Introduction
OpenCL™ allows developers to write portable, high-performance code that can target all varieties of parallel processing platforms, including AMD CPUs and GPUs. Like with any parallel programming model for parallel processing, achieving good efficiency requires careful attention to how the computation is mapped to the hardware platform and executed. Since performance is a prime motivation for using OpenCL™, understanding the issues which arise when optimizing OpenCL™ code is a natural part of learning how to use OpenCL™ itself.

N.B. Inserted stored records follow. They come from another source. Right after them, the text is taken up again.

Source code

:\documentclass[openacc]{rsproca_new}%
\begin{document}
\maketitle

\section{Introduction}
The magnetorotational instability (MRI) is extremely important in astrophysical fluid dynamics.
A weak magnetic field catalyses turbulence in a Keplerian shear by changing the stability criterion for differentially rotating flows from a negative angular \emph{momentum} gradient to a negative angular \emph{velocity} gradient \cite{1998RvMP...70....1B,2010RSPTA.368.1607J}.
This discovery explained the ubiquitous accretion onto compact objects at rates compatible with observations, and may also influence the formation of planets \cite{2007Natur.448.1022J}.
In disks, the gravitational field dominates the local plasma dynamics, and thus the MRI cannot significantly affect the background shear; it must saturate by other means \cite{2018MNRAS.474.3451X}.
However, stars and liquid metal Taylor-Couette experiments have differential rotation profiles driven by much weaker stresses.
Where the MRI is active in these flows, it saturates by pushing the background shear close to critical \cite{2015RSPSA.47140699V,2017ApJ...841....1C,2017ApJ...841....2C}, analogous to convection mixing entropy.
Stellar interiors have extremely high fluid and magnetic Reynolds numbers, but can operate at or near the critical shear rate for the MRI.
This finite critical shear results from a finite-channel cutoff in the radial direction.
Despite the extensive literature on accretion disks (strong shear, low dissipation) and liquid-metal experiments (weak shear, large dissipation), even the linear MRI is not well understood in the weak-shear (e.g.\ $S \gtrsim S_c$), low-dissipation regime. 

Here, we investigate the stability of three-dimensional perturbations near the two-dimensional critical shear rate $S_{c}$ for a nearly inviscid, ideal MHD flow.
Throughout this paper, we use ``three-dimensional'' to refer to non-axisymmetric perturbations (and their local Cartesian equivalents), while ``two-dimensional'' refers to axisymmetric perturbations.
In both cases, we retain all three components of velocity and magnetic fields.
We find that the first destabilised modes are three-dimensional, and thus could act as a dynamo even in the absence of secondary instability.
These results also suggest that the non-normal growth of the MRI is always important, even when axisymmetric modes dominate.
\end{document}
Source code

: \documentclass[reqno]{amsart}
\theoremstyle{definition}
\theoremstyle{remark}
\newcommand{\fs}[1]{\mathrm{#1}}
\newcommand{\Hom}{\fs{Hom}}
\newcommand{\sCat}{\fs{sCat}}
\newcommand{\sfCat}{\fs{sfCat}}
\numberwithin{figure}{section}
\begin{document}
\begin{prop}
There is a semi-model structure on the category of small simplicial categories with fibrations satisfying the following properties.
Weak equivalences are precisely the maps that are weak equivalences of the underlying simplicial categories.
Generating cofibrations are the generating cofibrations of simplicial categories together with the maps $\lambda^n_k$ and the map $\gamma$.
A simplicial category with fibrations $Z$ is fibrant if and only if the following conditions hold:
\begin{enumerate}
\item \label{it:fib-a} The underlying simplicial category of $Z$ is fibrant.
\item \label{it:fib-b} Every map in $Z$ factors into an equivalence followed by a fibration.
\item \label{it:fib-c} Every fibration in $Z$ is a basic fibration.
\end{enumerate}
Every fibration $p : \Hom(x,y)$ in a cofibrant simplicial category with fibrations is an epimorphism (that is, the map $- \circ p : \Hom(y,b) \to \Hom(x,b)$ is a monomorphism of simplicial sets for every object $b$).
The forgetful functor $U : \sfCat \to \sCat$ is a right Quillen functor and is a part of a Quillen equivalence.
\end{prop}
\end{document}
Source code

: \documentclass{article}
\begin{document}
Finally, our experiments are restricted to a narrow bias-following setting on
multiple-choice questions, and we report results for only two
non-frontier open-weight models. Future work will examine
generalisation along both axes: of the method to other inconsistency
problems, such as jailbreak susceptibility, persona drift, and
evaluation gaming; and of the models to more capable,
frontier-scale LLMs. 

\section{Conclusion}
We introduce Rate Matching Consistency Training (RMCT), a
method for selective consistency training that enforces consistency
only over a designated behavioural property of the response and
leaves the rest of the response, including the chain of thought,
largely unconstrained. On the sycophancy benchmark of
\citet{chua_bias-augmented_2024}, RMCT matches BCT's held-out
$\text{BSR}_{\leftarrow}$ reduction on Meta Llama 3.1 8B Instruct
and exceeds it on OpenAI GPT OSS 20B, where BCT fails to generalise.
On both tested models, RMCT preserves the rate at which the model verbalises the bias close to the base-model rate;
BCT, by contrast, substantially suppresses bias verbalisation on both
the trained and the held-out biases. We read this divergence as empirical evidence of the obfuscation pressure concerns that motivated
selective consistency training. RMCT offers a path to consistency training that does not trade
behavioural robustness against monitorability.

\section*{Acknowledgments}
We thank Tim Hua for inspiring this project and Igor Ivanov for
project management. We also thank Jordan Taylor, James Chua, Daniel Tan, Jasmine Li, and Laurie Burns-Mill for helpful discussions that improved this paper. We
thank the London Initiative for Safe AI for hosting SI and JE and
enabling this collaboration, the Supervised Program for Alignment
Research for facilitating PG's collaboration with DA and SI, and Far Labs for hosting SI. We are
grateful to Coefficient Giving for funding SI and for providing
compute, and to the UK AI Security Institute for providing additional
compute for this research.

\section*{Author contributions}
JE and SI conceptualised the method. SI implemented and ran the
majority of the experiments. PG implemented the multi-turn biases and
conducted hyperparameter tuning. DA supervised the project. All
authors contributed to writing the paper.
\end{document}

This article discusses simple reductions. A reduction is a very simple operation that takes an array of data and reduces it down to a single element, for example - by summing all the elements in the array. Consider this simple C code, which sums all the elements in an array:
float reduce_sum(float* input, int length) {
float accumulator = input[0];
for(int i = 1; i < length; i++)
accumulator += input[i];
return accumulator;
}
This code is completely sequential! There's no way to parallelize the loop, since every iteration of the loop depends on the iteration before it. How can we parallelize this code?
It turns out that we can parallelize many reductions by taking advantage of the properties of the reduction we're trying to perform. As counter-intuitive as it may seem, reductions are a fundamental data-parallel primitive used in many applications - from databases to physical simulation and machine learning. There are many different kinds of reductions, depending on the type of data being reduced and the operator which is being used to perform the reduction. For example, reductions can be used to find the sum of all elements in a vector, find the maximum or minimum element of a vector, or find the index of the maximum or minimum element of a vector.
The performance of parallel reductions can strongly depend on the details of how the reduction is mapped to a parallel platform. In this article, we will see how selecting the right strategy for reduction can be an order of magnitude faster than using a naive reduction algorithm, on both CPU devices, represented by the AMD Phenom™ II X4 965 CPU, as well as GPU devices, represented by the ATI Radeon™ HD 5870 GPU.
Reduction
The simple sequential sum reduction we just saw is not parallel at all: there's a sequential dependency on the accumulator variable that requires this reduction be done in a particular order, from front to back of the input array.
However, many operators we want to apply which turn an array into a single element are more flexible, and don't require that the operations be done in one particular order. By taking advantage of this flexibility, we can turn a sequential loop into a parallel kernel by parallelizing the reduction in a variety of ways. We'll take a look at how to do this by starting from the bottom and going up.